# Leaving Target



## openmarket (Jun 5, 2022)

Anyone know policy on following when resigning:  Sick time (get paid for unused?) and 401k (when amount received after leaving).

Thanks.


----------



## NKG (Jun 5, 2022)

openmarket said:


> Anyone know policy on following when resigning:  Sick time (get paid for unused?) and 401k (when amount received after leaving).
> 
> Thanks.


Sick Pay- No. Paid Time off- Yes. But it depends on your state. You have to request your 401k to be cashed out, I didn't know this and mine rolled into my new job.


----------



## Ashfromoldsite (Jun 5, 2022)

You will receive instructions on what you can do with 401k about a week or two after your last day.


----------



## openmarket (Jun 6, 2022)

Thanks for your comments.
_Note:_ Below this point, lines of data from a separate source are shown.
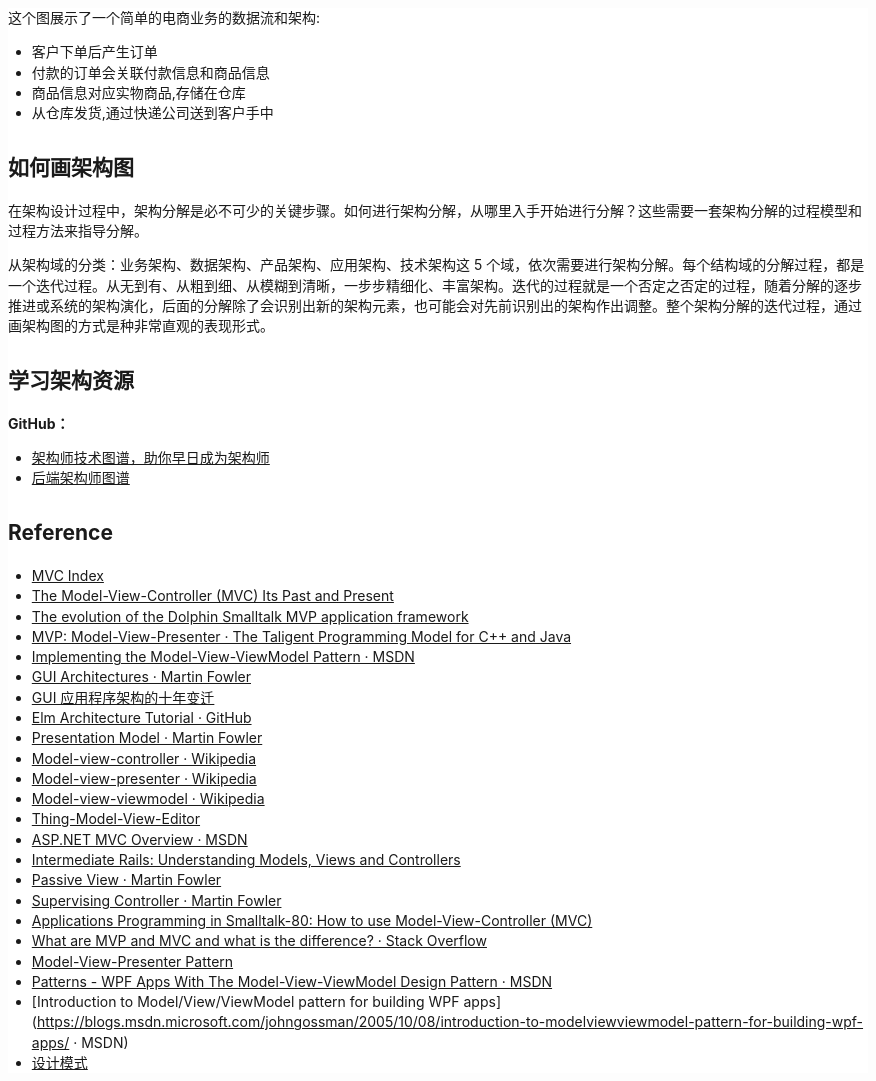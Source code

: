 这个图展示了一个简单的电商业务的数据流和架构:

- 客户下单后产生订单
- 付款的订单会关联付款信息和商品信息
- 商品信息对应实物商品,存储在仓库
- 从仓库发货,通过快递公司送到客户手中



## 如何画架构图

在架构设计过程中，架构分解是必不可少的关键步骤。如何进行架构分解，从哪里入手开始进行分解？这些需要一套架构分解的过程模型和过程方法来指导分解。

从架构域的分类：业务架构、数据架构、产品架构、应用架构、技术架构这 5 个域，依次需要进行架构分解。每个结构域的分解过程，都是一个迭代过程。从无到有、从粗到细、从模糊到清晰，一步步精细化、丰富架构。迭代的过程就是一个否定之否定的过程，随着分解的逐步推进或系统的架构演化，后面的分解除了会识别出新的架构元素，也可能会对先前识别出的架构作出调整。整个架构分解的迭代过程，通过画架构图的方式是种非常直观的表现形式。





## 学习架构资源

**GitHub：**

+ [架构师技术图谱，助你早日成为架构师](https://github.com/toutiaoio/awesome-architecture)
+ [后端架构师图谱](https://github.com/xingshaocheng/architect-awesome)



## Reference

+ [MVC Index](http://heim.ifi.uio.no/~trygver/themes/mvc/mvc-index.html)
+ [The Model-View-Controller (MVC) Its Past and Present](http://heim.ifi.uio.no/~trygver/2003/javazone-jaoo/MVC_pattern.pdf)
+ [The evolution of the Dolphin Smalltalk MVP application framework](http://www.object-arts.com/downloads/papers/TwistingTheTriad.PDF)
+ [MVP: Model-View-Presenter · The Taligent Programming Model for C++ and Java](http://www.wildcrest.com/Potel/Portfolio/mvp.pdf)
+ [Implementing the Model-View-ViewModel Pattern · MSDN](https://msdn.microsoft.com/en-us/library/ff798384.aspx)
+ [GUI Architectures · Martin Fowler](https://martinfowler.com/eaaDev/uiArchs.html)
+ [GUI 应用程序架构的十年变迁](https://zhuanlan.zhihu.com/p/26799645)
+ [Elm Architecture Tutorial · GitHub](https://github.com/evancz/elm-architecture-tutorial/)
+ [Presentation Model · Martin Fowler](https://martinfowler.com/eaaDev/PresentationModel.html)
+ [Model-view-controller · Wikipedia](https://en.wikipedia.org/wiki/Model–view–controller)
+ [Model-view-presenter · Wikipedia](https://en.wikipedia.org/wiki/Model–view–presenter)
+ [Model-view-viewmodel · Wikipedia](https://en.wikipedia.org/wiki/Model–view–viewmodel)
+ [Thing-Model-View-Editor](http://heim.ifi.uio.no/~trygver/1979/mvc-1/1979-05-MVC.pdf)
+ [ASP.NET MVC Overview · MSDN](https://msdn.microsoft.com/en-us/library/dd381412(v=vs.108).aspx)
+ [Intermediate Rails: Understanding Models, Views and Controllers](https://betterexplained.com/articles/intermediate-rails-understanding-models-views-and-controllers/)
+ [Passive View · Martin Fowler](https://www.martinfowler.com/eaaDev/PassiveScreen.html)
+ [Supervising Controller · Martin Fowler](https://www.martinfowler.com/eaaDev/SupervisingPresenter.html)
+ [Applications Programming in Smalltalk-80: How to use Model-View-Controller (MVC)](http://www.dgp.toronto.edu/~dwigdor/teaching/csc2524/2012_F/papers/mvc.pdf)
+ [What are MVP and MVC and what is the difference? · Stack Overflow](https://stackoverflow.com/questions/2056/what-are-mvp-and-mvc-and-what-is-the-difference)
+ [Model-View-Presenter Pattern](http://webclientguidance.codeplex.com/wikipage?title=ModelViewPresenterPatternDescription&referringTitle=MVPDocumentation)
+ [Patterns - WPF Apps With The Model-View-ViewModel Design Pattern · MSDN](https://msdn.microsoft.com/en-us/magazine/dd419663.aspx)
+ [Introduction to Model/View/ViewModel pattern for building WPF apps](https://blogs.msdn.microsoft.com/johngossman/2005/10/08/introduction-to-modelviewviewmodel-pattern-for-building-wpf-apps/ · MSDN)
+ [设计模式](https://en.wikipedia.org/wiki/Design_Patterns)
ETL claims sick hours will roll over to new job. Never heard of such a thing. This is Pennsylvania.


----------



## Hardlinesmaster (Jun 6, 2022)

openmarket said:


> Anyone know policy on following when resigning:  Sick time (get paid for unused?) and 401k (when amount received after leaving).
> 
> Thanks.


----------



## openmarket (Jun 6, 2022)

Thanks for the info!


----------



## Planosss enraged (Jun 6, 2022)

Please don’t go 😔


----------